Intelecto Opuesto

¿Puede haber paz para Ixmiquilpan?

El estado de Hidalgo es una demarcación que constantemente presenta conflictos del orden ejidal, territorial, por pugnas agrícolas, juicios de la época de la Revolución o anteriores en donde quien tenga más espacio es quien domina más una región o población.

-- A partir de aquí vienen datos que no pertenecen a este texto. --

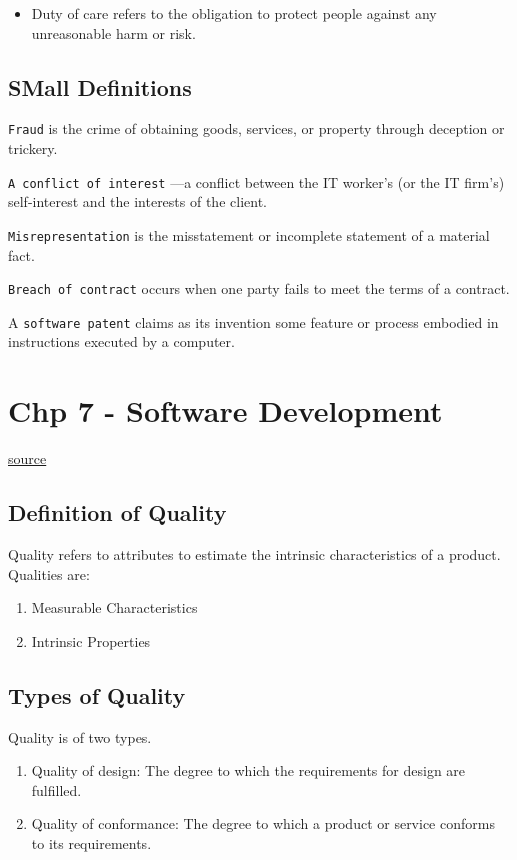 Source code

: \documentclass[11pt]{article}
\begin{document}
\begin{itemize}
\item Duty of care refers to the obligation to protect people against any unreasonable harm or risk.
\end{itemize}
\subsection{SMall Definitions}
\label{sec:org47ada6c}
\texttt{Fraud} is the crime of obtaining goods, services, or property through deception or trickery.

\texttt{A conflict of interest} —a conflict between the IT worker’s (or the IT firm’s) self-interest and the interests of the client.

\texttt{Misrepresentation} is the misstatement or incomplete statement of a material fact.

\texttt{Breach of contract} occurs when one party fails to meet the terms of a contract.

A \texttt{software patent} claims as its invention some feature or process embodied in instructions executed by a computer.

\section{Chp 7 - Software Development}
\label{sec:org2ac8ded}
\href{https://docs.google.com/document/d/1HFdy68xJJUp1OHd-5r7oob6gQZFAFt\_rcoKgP89fubE/edit?usp=sharing}{source}
\subsection{Definition of Quality}
\label{sec:org341b2f9}
Quality refers to attributes to estimate the intrinsic characteristics of a product.
Qualities are:
\begin{enumerate}
\item Measurable Characteristics
\item Intrinsic Properties
\end{enumerate}

\subsection{Types of Quality}
\label{sec:org9900b86}
Quality is of two types.
\begin{enumerate}
\item Quality of design: The degree to which the requirements for design are fulfilled.
\item Quality of conformance: The degree to which a product or service conforms to its requirements.
\end{enumerate}
\end{document}
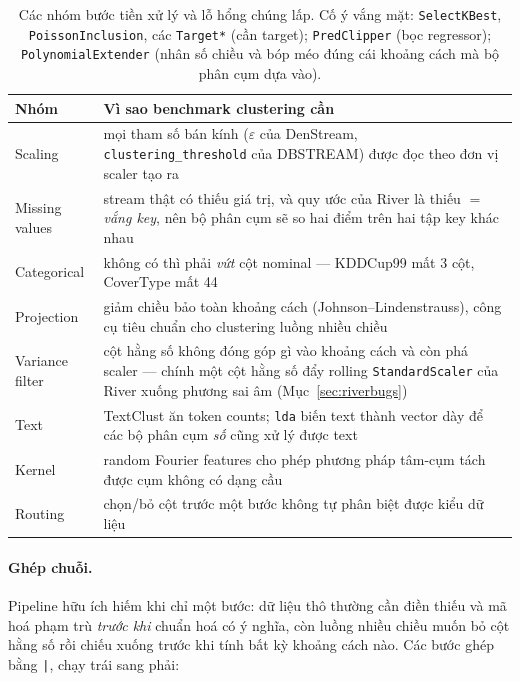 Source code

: \documentclass[11pt,a4paper]{article}
\theoremstyle{remark}
\begin{document}
\begin{table}[htbp]
\centering
\small
\caption{Các nhóm bước tiền xử lý và lỗ hổng chúng lấp. Cố ý vắng mặt:
\texttt{SelectKBest}, \texttt{PoissonInclusion}, các \texttt{Target*} (cần
target); \texttt{PredClipper} (bọc regressor); \texttt{PolynomialExtender} (nhân
số chiều và bóp méo đúng cái khoảng cách mà bộ phân cụm dựa vào).}
\label{tab:preproc}
\begin{tabular}{@{}lp{8.4cm}@{}}
\toprule
\textbf{Nhóm} & \textbf{Vì sao benchmark clustering cần} \\
\midrule
Scaling & mọi tham số bán kính ($\varepsilon$ của DenStream,
\texttt{clustering\_threshold} của DBSTREAM) được đọc theo đơn vị scaler tạo ra \\
Missing values & stream thật có thiếu giá trị, và quy ước của River là thiếu
$=$ \emph{vắng key}, nên bộ phân cụm sẽ so hai điểm trên hai tập key khác nhau \\
Categorical & không có thì phải \emph{vứt} cột nominal --- KDDCup99 mất 3 cột,
CoverType mất 44 \\
Projection & giảm chiều bảo toàn khoảng cách (Johnson--Lindenstrauss), công cụ
tiêu chuẩn cho clustering luồng nhiều chiều \\
Variance filter & cột hằng số không đóng góp gì vào khoảng cách và còn phá
scaler --- chính một cột hằng số đẩy rolling \texttt{StandardScaler} của River
xuống phương sai âm (Mục~\ref{sec:riverbugs}) \\
Text & TextClust ăn token counts; \texttt{lda} biến text thành vector dày để các
bộ phân cụm \emph{số} cũng xử lý được text \\
Kernel & random Fourier features cho phép phương pháp tâm-cụm tách được cụm
không có dạng cầu \\
Routing & chọn/bỏ cột trước một bước không tự phân biệt được kiểu dữ liệu \\
\bottomrule
\end{tabular}
\end{table}

\paragraph{Ghép chuỗi.}
Pipeline hữu ích hiếm khi chỉ một bước: dữ liệu thô thường cần điền thiếu và mã
hoá phạm trù \emph{trước khi} chuẩn hoá có ý nghĩa, còn luồng nhiều chiều muốn
bỏ cột hằng số rồi chiếu xuống trước khi tính bất kỳ khoảng cách nào. Các bước
ghép bằng \texttt{|}, chạy trái sang phải:
\end{document}
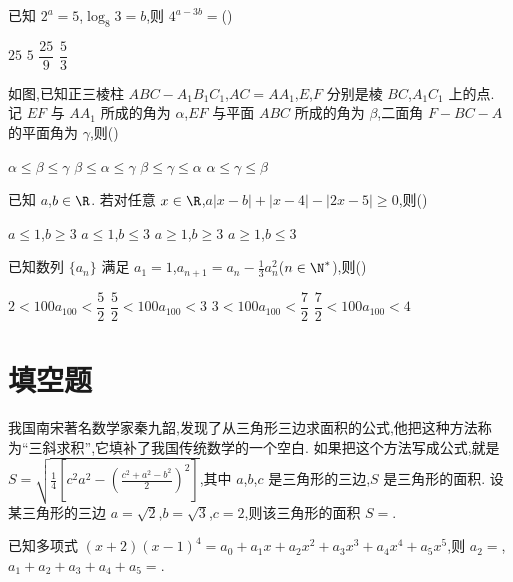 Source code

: \begin{problem}
已知 \(2^a=5\),\(\log_8 3=b\),则 \(4^{a-3b}=\)(\quad)

\choices
    {\(25\)}
    {\(5\)}
    {\(\dfrac{25}{9}\)}
    {\(\dfrac{5}{3}\)}
\end{problem}

\begin{problem}
如图,已知正三棱柱 \(ABC-A_1B_1C_1\),\(AC=AA_1\),\(E\),\(F\) 分别是棱 \(BC\),\(A_1C_1\) 上的点. 记 \(EF\) 与 \(AA_1\) 所成的角为 \(\alpha\),\(EF\) 与平面 \(ABC\) 所成的角为 \(\beta\),二面角 \(F-BC-A\) 的平面角为 \(\gamma\),则(\quad)


\choices
    {\(\alpha\le \beta\le \gamma\)}
    {\(\beta\le \alpha\le \gamma\)}
    {\(\beta\le \gamma\le \alpha\)}
    {\(\alpha\le \gamma\le \beta\)}
\end{problem}

\begin{problem}
已知 \(a\),\(b\in\R\). 若对任意 \(x\in\R\),\(a|x-b|+|x-4|-|2x-5|\ge 0\),则(\quad)

\choices
    {\(a\le 1\),\(b\ge 3\)}
    {\(a\le 1\),\(b\le 3\)}
    {\(a\ge 1\),\(b\ge 3\)}
    {\(a\ge 1\),\(b\le 3\)}
\end{problem}

\begin{problem}
已知数列 \(\{a_n\}\) 满足 \(a_1=1\),\(a_{n+1}=a_n-\frac13a_n^2\)(\(n\in\N^*\)),则(\quad)

\choices
    {\(2<100a_{100}<\dfrac52\)}
    {\(\dfrac52<100a_{100}<3\)}
    {\(3<100a_{100}<\dfrac72\)}
    {\(\dfrac72<100a_{100}<4\)}
\end{problem}

\section{填空题}

\begin{problem}
我国南宋著名数学家秦九韶,发现了从三角形三边求面积的公式,他把这种方法称为``三斜求积'',它填补了我国传统数学的一个空白. 如果把这个方法写成公式,就是 \(S=\sqrt{\frac14\left[c^2a^2-\left(\frac{c^2+a^2-b^2}{2}\right)^2\right]}\),其中 \(a\),\(b\),\(c\) 是三角形的三边,\(S\) 是三角形的面积. 设某三角形的三边 \(a=\sqrt2\),\(b=\sqrt3\),\(c=2\),则该三角形的面积 \(S=\)\fillinblank{}.
\end{problem}

\begin{problem}
已知多项式 \((x+2)(x-1)^4=a_0+a_1x+a_2x^2+a_3x^3+a_4x^4+a_5x^5\),则 \(a_2=\)\fillinblank{},\(a_1+a_2+a_3+a_4+a_5=\)\fillinblank{}.
\end{problem}

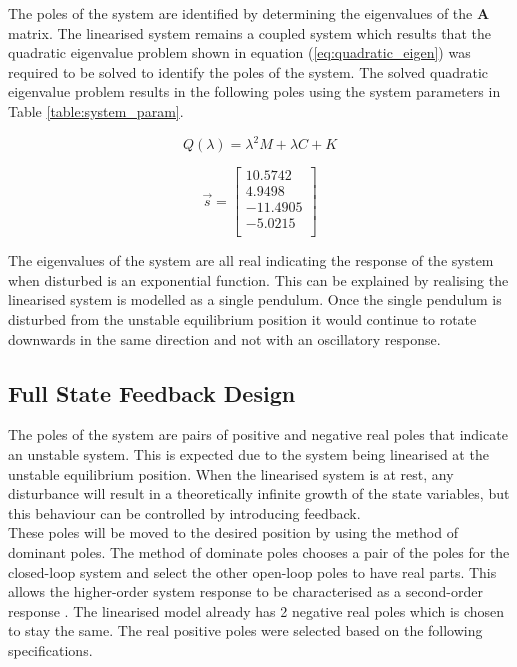 The poles of the system are identified by determining the eigenvalues of the $\boldsymbol{A}$ matrix. The linearised system remains a coupled system which results that the quadratic eigenvalue problem shown in equation (\ref{eq:quadratic_eigen}) was required to be solved to identify the poles of the system. The solved quadratic eigenvalue problem results in the following poles using the system parameters in Table \ref{table:system_param}.

\begin{equation} \label{eq:quadratic_eigen}
Q(\lambda) =\lambda^{2}M + \lambda C + K
\end{equation}

$$
\vec{s} = 
\begin{bmatrix}
10.5742 \\
4.9498	\\
-11.4905 \\
-5.0215 \\

\end{bmatrix}
$$

The eigenvalues of the system are all real indicating the response of the system when disturbed is an exponential function. This can be explained by realising the linearised system is modelled as a single pendulum. Once the single pendulum is disturbed from the unstable equilibrium position it would continue to rotate downwards in the same direction and not with an oscillatory response. 


\subsection{Full State Feedback Design}
The poles of the system are pairs of positive and negative real poles that indicate an unstable system. This is expected due to the system being linearised at the unstable equilibrium position. When the linearised system is at rest, any disturbance will result in a theoretically infinite growth of the state variables, but this behaviour can be controlled by introducing feedback. \\

These poles will be moved to the desired position by using the method of dominant poles. The method of dominate poles chooses a pair of the poles for the closed-loop system and select the other open-loop poles to have real parts. This allows the higher-order system response to be characterised as a second-order response \cite{textbook}. The linearised model already has 2 negative real poles which is chosen to stay the same. The real positive poles were selected based on the following specifications.\\

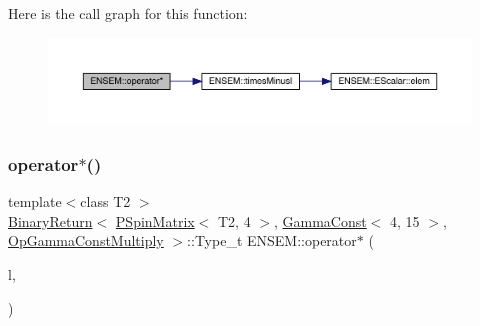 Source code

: Here is the call graph for this function\+:\nopagebreak
\begin{figure}[H]
\begin{center}
\leavevmode
\includegraphics[width=350pt]{d6/df5/group__primspinmatrix_ga45919c652c2dae5905f239b2f35eb67c_cgraph}
\end{center}
\end{figure}
\mbox{\label{group__primspinmatrix_ga155437c338ef3cef89bff41046cde747}} 
\subsubsection{\texorpdfstring{operator$\ast$()}{operator*()}\hspace{0.1cm}{\footnotesize\ttfamily [32/64]}}
{\footnotesize\ttfamily template$<$class T2 $>$ \\
\mbox{\hyperlink{structENSEM_1_1BinaryReturn}{Binary\+Return}}$<$ \mbox{\hyperlink{classENSEM_1_1PSpinMatrix}{P\+Spin\+Matrix}}$<$ T2, 4 $>$, \mbox{\hyperlink{classENSEM_1_1GammaConst}{Gamma\+Const}}$<$ 4, 15 $>$, \mbox{\hyperlink{structENSEM_1_1OpGammaConstMultiply}{Op\+Gamma\+Const\+Multiply}} $>$\+::Type\+\_\+t E\+N\+S\+E\+M\+::operator$\ast$ (\begin{DoxyParamCaption}\item[{const \mbox{\hyperlink{classENSEM_1_1PSpinMatrix}{P\+Spin\+Matrix}}$<$ T2, 4 $>$ \&}]{l,  }\item[{const \mbox{\hyperlink{classENSEM_1_1GammaConst}{Gamma\+Const}}$<$ 4, 15 $>$ \&}]{ }\end{DoxyParamCaption})\hspace{0.3cm}{\ttfamily [inline]}}

\mbox{\label{group__primspinmatrix_ga48316ae1067c59ec664fcd1c4d26042a}} 
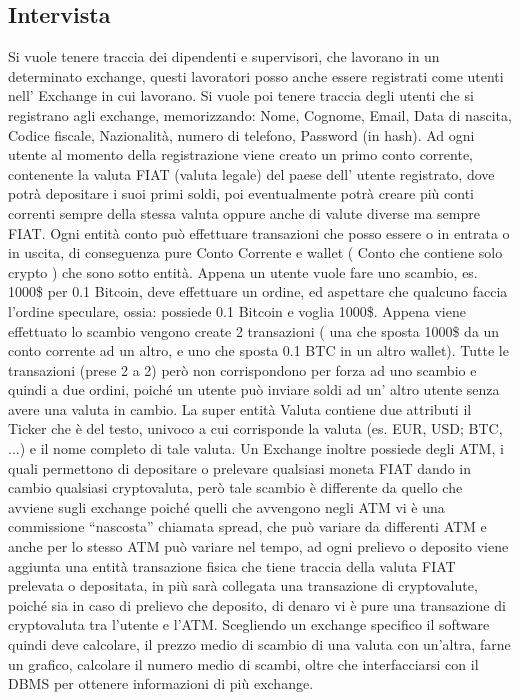 \documentclass{article}
\begin{document}
\subsection{Intervista}
Si vuole tenere traccia dei dipendenti e supervisori, che lavorano in un determinato exchange, questi lavoratori posso anche essere registrati come utenti nell’ Exchange in cui lavorano.
Si vuole poi tenere traccia degli utenti che si registrano agli exchange, memorizzando: Nome, Cognome, Email, Data di nascita, Codice fiscale, Nazionalità, numero di telefono, Password (in hash). Ad ogni utente al momento della registrazione viene creato un primo conto corrente, contenente la valuta FIAT (valuta legale) del paese dell’ utente registrato, dove potrà depositare i suoi primi soldi, poi eventualmente potrà creare più conti correnti sempre della stessa valuta oppure anche di valute diverse ma sempre FIAT. Ogni entità conto può effettuare transazioni che posso essere o in entrata o in uscita, di conseguenza pure Conto Corrente e wallet ( Conto che contiene solo crypto ) che sono sotto entità. Appena un utente vuole fare uno scambio, es. 1000\$ per 0.1 Bitcoin, deve effettuare un ordine, ed aspettare che qualcuno faccia l’ordine speculare, ossia: possiede 0.1 Bitcoin e voglia 1000\$. Appena viene effettuato lo scambio vengono create 2 transazioni ( una che sposta 1000\$ da un conto corrente ad un altro, e uno che sposta 0.1 BTC in un altro wallet). Tutte le transazioni (prese 2 a 2) però non corrispondono per forza ad uno scambio e quindi a due ordini, poiché un utente può inviare soldi ad un’ altro utente senza avere una valuta in cambio. La super entità Valuta contiene due attributi il Ticker che è del testo, univoco a cui corrisponde la valuta (es. EUR, USD; BTC, ...) e il nome completo di tale valuta. Un Exchange inoltre possiede degli ATM, i quali permettono di depositare o prelevare qualsiasi moneta FIAT dando in cambio qualsiasi cryptovaluta, però tale scambio è differente da quello che avviene sugli exchange poiché quelli che avvengono negli ATM vi è una commissione “nascosta” chiamata spread, che può variare da differenti ATM e anche per lo stesso ATM può variare nel tempo, ad ogni prelievo o deposito viene aggiunta una entità transazione fisica che tiene traccia della valuta FIAT prelevata o depositata, in più sarà collegata una transazione di cryptovalute, poiché sia in caso di prelievo che deposito, di denaro vi è pure una transazione di cryptovaluta tra l’utente e l’ATM. Scegliendo un exchange specifico il software quindi deve calcolare, il prezzo medio di scambio di una valuta con un’altra, farne un grafico, calcolare il numero medio di scambi, oltre che interfacciarsi con il DBMS per ottenere informazioni di più exchange.
\newpage
\end{document}
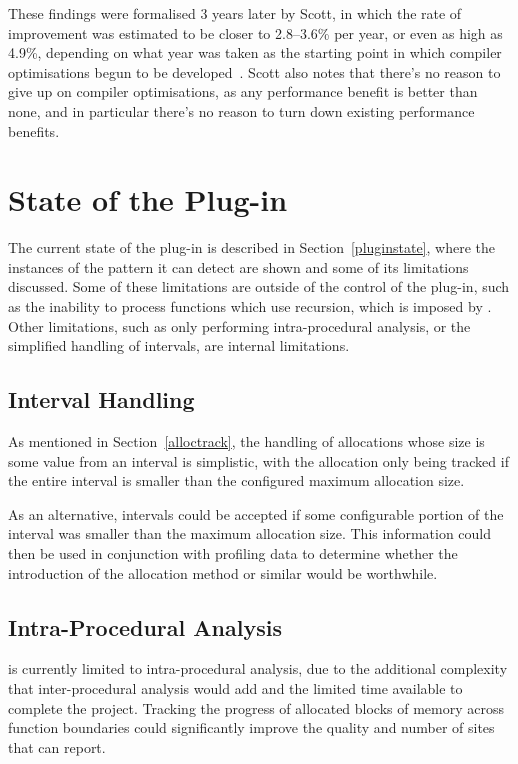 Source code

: These findings were formalised 3 years later by Scott, in which the rate of improvement was estimated to be closer to 2.8–3.6\% per year, or even as high as 4.9\%, depending on what year was taken as the starting point in which compiler optimisations begun to be developed~\cite{proebstingformal}. Scott also notes that there's no reason to give up on compiler optimisations, as any performance benefit is better than none, and in particular there's no reason to turn down existing performance benefits.

\section{State of the Plug-in}

The current state of the  plug-in is described in Section~\ref{pluginstate}, where the instances of the pattern it can detect are shown and some of its limitations discussed. Some of these limitations are outside of the control of the plug-in, such as the inability to process functions which use recursion, which is imposed by . Other limitations, such as only performing intra-procedural analysis, or the simplified handling of intervals, are internal limitations.

\subsection{Interval Handling}

As mentioned in Section~\ref{alloctrack}, the handling of allocations whose size is some value from an interval is simplistic, with the allocation only being tracked if the entire interval is smaller than the configured maximum allocation size.

As an alternative, intervals could be accepted if some configurable portion of the interval was smaller than the maximum allocation size. This information could then be used in conjunction with profiling data to determine whether the introduction of the  allocation method or similar would be worthwhile.

\subsection{Intra-Procedural Analysis}

 is currently limited to intra-procedural analysis, due to the additional complexity that inter-procedural analysis would add and the limited time available to complete the project. Tracking the progress of allocated blocks of memory across function boundaries could significantly improve the quality and number of sites that  can report.


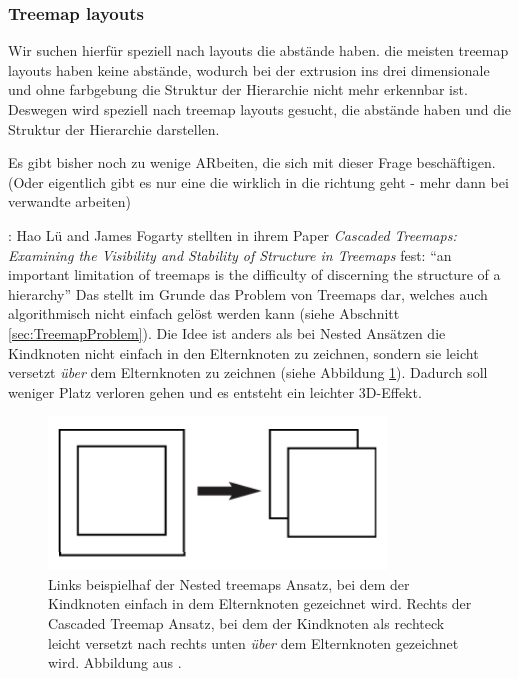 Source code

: \subsubsection{Treemap layouts}
Wir suchen hierfür speziell nach layouts die abstände haben. die meisten treemap layouts haben keine abstände, wodurch bei der extrusion ins drei dimensionale und ohne farbgebung die Struktur der Hierarchie nicht mehr erkennbar ist. Deswegen wird speziell nach treemap layouts gesucht, die abstände haben und die Struktur der Hierarchie darstellen.


Es gibt bisher noch zu wenige ARbeiten, die sich mit dieser Frage beschäftigen. (Oder eigentlich gibt es nur eine die wirklich in die richtung geht - mehr dann bei verwandte arbeiten)


\cite{lu2008cascaded}:
Hao Lü and James Fogarty stellten in ihrem Paper \textit{Cascaded Treemaps:
Examining the Visibility and Stability of Structure in Treemaps}\cite{lu2008cascaded} fest: \enquote{an important limitation of treemaps is
the difficulty of discerning the structure of a hierarchy}\cite[1]{lu2008cascaded} Das stellt im Grunde das Problem von Treemaps dar, welches auch algorithmisch nicht einfach gelöst werden kann (siehe Abschnitt \ref{sec:TreemapProblem}). Die Idee ist anders als bei Nested Ansätzen die Kindknoten nicht einfach in den Elternknoten zu zeichnen, sondern sie leicht versetzt \textit{über} dem Elternknoten zu zeichnen (siehe Abbildung \ref{fig:cascaded}). Dadurch soll weniger Platz verloren gehen und es entsteht ein leichter 3D-Effekt.

\begin{figure}
    \centering
    \includegraphics[width=0.8\textwidth]{images/cascaded.png}
    \caption{Links beispielhaf der Nested treemaps Ansatz, bei dem der Kindknoten einfach in dem Elternknoten gezeichnet wird. Rechts der Cascaded Treemap Ansatz, bei dem der Kindknoten als rechteck leicht versetzt nach rechts unten \textit{über} dem Elternknoten gezeichnet wird. Abbildung aus \cite[3]{lu2008cascaded}.}
    \label{fig:cascaded}
\end{figure}

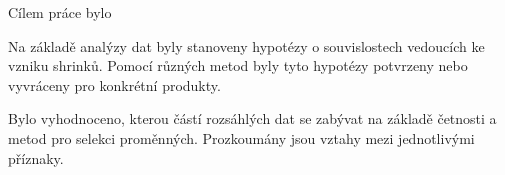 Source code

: Cílem práce bylo 

Na základě analýzy dat byly stanoveny hypotézy o souvislostech vedoucích ke vzniku shrinků. Pomocí různých metod byly tyto hypotézy potvrzeny nebo vyvráceny pro konkrétní produkty. 

Bylo vyhodnoceno, kterou částí rozsáhlých dat se zabývat na základě četnosti a metod pro selekci proměnných. Prozkoumány jsou vztahy mezi jednotlivými příznaky.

Tanto en el Valle del Mezquital, como en la Huasteca, un poco menos en la Sierra Alta y Gorda, mucho menos en la Otomí-Tepehua y casi ya no en Pachuca, la zona metropolitana, la zona industrial de Tula y Tepeji, el Valle de Tulancingo en muy raras ocasiones y quizá el Altiplano preserva ese espíritu bronco pero sin llegar a mayores, la entidad puede presumir ciertos estándares de paz social, de menor incidencia delictiva que otros estados vecinos o del norte o sur del país, pero ¿a causa de qué?

¿Qué es lo que provoca que Hidalgo presente cifras como ante el gobierno federal como uno de los estados más seguros del país? ¿Acaso nadie delinque en el estado, todos viven en un sueño o ya superamos a Tabasco como edén?

Si uno recorre las zonas montañosas, las comunidades serranas, la parte limítrofe con San Luis Potosí, con Veracruz, o incluso con Querétaro y Estado de México se podrá dar cuenta que existe explosión demográfica natural que se da entre entidades, por ende, hay comisión delictiva. Se estima que en Hidalgo hay, más o menos, 4 mil policías entre estatales y municipales.

Para una demarcación de casi 3 millones de personas es imposible contar con la cobertura deseada en la materia; sin embargo, las cifras oficiales detallan ante la Secretaría de Gobernación, PGR e incluso el Ejército que por año hay 2, 3 decomisos, algunas armas, un par de sitios clandestinos, 12 a 18 secuestros al año, robo común, a vehículos a viviendas, crímenes pasionales, pero nada parecido a Guerrero o Michoacán.

No se sabe realmente cómo se da el manejo de dichas cifras delictivas, más que la explicación normal de que son las denuncias reportadas en el MP, ante la PGR, ante la milicia, y si no hay más denuncias pues no hay y ya.

Aún así, un foquito rojo se prende en Hidalgo desde hace varios años y que nunca ha podido estar bajo el control del estado, ni del Estado de Derecho, a causa de que se trata de un municipio donde prevalece la ley de usos y costumbres por encima de cualquier cosa. Me refiero a Ixmiquilpan.

Un municipio por donde han pasado alcaldes de todos los partidos y sin embargo, el conflicto por el control político y social prevalece al grado que ha costado golpes y vidas desde hace muchos años: invasiones de terrenos, pleitos familiares que terminan en trifulcas entre poblados, son algunas de las particularidades. ¿Puede haber paz para Ixmiquilpan? Sí, siempre y cuando se ajusten a los parámetros del estado para que entren al círculo de gobernanza, seguridad y transparencia que se presumen en las cifras de baja incidencia.